• WHAT IS EXPECTED: Repeat the lines of the data exactly, from the first one through the one that contains "1. Create a".

*** PROVIDED MATERIAL ***

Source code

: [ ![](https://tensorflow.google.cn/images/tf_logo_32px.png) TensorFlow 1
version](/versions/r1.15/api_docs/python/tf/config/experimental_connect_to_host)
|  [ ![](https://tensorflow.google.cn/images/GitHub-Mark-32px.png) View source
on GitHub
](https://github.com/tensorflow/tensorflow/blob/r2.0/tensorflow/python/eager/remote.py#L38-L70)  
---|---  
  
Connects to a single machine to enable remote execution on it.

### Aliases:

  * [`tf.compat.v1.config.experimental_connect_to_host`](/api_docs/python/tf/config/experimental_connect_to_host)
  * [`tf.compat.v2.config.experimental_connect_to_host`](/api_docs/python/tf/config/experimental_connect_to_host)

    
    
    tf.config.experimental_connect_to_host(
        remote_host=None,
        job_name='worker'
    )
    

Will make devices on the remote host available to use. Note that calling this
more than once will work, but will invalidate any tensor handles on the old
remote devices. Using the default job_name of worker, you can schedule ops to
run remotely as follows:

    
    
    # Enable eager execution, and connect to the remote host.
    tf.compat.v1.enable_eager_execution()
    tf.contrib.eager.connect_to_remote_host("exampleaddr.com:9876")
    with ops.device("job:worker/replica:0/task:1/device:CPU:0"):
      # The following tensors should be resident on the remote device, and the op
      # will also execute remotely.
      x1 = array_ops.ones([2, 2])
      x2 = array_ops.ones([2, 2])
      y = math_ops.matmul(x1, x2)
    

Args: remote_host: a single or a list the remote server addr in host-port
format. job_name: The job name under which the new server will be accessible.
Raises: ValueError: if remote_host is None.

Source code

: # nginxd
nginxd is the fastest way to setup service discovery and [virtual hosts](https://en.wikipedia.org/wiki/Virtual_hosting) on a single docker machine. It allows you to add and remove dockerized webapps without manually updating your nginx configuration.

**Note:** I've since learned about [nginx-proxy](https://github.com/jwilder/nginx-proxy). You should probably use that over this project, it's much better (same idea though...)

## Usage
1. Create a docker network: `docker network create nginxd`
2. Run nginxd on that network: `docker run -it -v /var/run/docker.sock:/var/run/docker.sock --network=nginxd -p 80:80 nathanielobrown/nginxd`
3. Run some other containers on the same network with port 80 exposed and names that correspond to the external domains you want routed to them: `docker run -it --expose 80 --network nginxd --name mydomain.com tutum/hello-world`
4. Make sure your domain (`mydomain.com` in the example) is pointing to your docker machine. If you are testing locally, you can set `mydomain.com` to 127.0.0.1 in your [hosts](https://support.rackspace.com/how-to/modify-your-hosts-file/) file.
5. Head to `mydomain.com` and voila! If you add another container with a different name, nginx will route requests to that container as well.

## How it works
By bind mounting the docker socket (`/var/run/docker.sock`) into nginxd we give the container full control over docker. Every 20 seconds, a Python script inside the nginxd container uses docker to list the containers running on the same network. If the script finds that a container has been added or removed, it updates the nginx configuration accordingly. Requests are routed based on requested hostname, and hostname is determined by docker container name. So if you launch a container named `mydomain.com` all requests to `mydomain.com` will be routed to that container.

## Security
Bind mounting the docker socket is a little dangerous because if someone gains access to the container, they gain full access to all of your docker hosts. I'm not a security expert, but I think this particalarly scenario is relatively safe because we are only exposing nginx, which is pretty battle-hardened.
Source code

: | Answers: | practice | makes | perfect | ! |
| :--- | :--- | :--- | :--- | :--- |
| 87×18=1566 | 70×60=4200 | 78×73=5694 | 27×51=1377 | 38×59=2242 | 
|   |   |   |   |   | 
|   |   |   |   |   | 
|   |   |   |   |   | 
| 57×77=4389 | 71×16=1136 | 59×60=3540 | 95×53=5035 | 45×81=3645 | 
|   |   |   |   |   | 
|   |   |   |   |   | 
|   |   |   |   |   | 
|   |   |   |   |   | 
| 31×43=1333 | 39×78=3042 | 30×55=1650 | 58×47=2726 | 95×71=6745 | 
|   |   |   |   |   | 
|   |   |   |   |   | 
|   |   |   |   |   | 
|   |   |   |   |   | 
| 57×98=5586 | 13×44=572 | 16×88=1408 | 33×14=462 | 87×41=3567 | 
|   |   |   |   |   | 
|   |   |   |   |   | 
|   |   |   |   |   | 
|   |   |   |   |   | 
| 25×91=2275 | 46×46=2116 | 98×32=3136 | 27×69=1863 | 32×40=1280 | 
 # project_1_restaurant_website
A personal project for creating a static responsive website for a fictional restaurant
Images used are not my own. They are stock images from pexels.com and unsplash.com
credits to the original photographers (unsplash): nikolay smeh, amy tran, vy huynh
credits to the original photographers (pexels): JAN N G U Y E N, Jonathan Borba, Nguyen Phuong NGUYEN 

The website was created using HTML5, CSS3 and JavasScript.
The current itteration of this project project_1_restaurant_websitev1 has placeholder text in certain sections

*** End of PROVIDED MATERIAL ***

• EXERCISE RESPONSE:
Source code

: [ ![](https://tensorflow.google.cn/images/tf_logo_32px.png) TensorFlow 1
version](/versions/r1.15/api_docs/python/tf/config/experimental_connect_to_host)
|  [ ![](https://tensorflow.google.cn/images/GitHub-Mark-32px.png) View source
on GitHub
](https://github.com/tensorflow/tensorflow/blob/r2.0/tensorflow/python/eager/remote.py#L38-L70)  
---|---  
  
Connects to a single machine to enable remote execution on it.

### Aliases:

  * [`tf.compat.v1.config.experimental_connect_to_host`](/api_docs/python/tf/config/experimental_connect_to_host)
  * [`tf.compat.v2.config.experimental_connect_to_host`](/api_docs/python/tf/config/experimental_connect_to_host)

    
    
    tf.config.experimental_connect_to_host(
        remote_host=None,
        job_name='worker'
    )
    

Will make devices on the remote host available to use. Note that calling this
more than once will work, but will invalidate any tensor handles on the old
remote devices. Using the default job_name of worker, you can schedule ops to
run remotely as follows:

    
    
    # Enable eager execution, and connect to the remote host.
    tf.compat.v1.enable_eager_execution()
    tf.contrib.eager.connect_to_remote_host("exampleaddr.com:9876")
    with ops.device("job:worker/replica:0/task:1/device:CPU:0"):
      # The following tensors should be resident on the remote device, and the op
      # will also execute remotely.
      x1 = array_ops.ones([2, 2])
      x2 = array_ops.ones([2, 2])
      y = math_ops.matmul(x1, x2)
    

Args: remote_host: a single or a list the remote server addr in host-port
format. job_name: The job name under which the new server will be accessible.
Raises: ValueError: if remote_host is None.

Source code

: # nginxd
nginxd is the fastest way to setup service discovery and [virtual hosts](https://en.wikipedia.org/wiki/Virtual_hosting) on a single docker machine. It allows you to add and remove dockerized webapps without manually updating your nginx configuration.

**Note:** I've since learned about [nginx-proxy](https://github.com/jwilder/nginx-proxy). You should probably use that over this project, it's much better (same idea though...)

## Usage
1. Create a docker network: `docker network create nginxd`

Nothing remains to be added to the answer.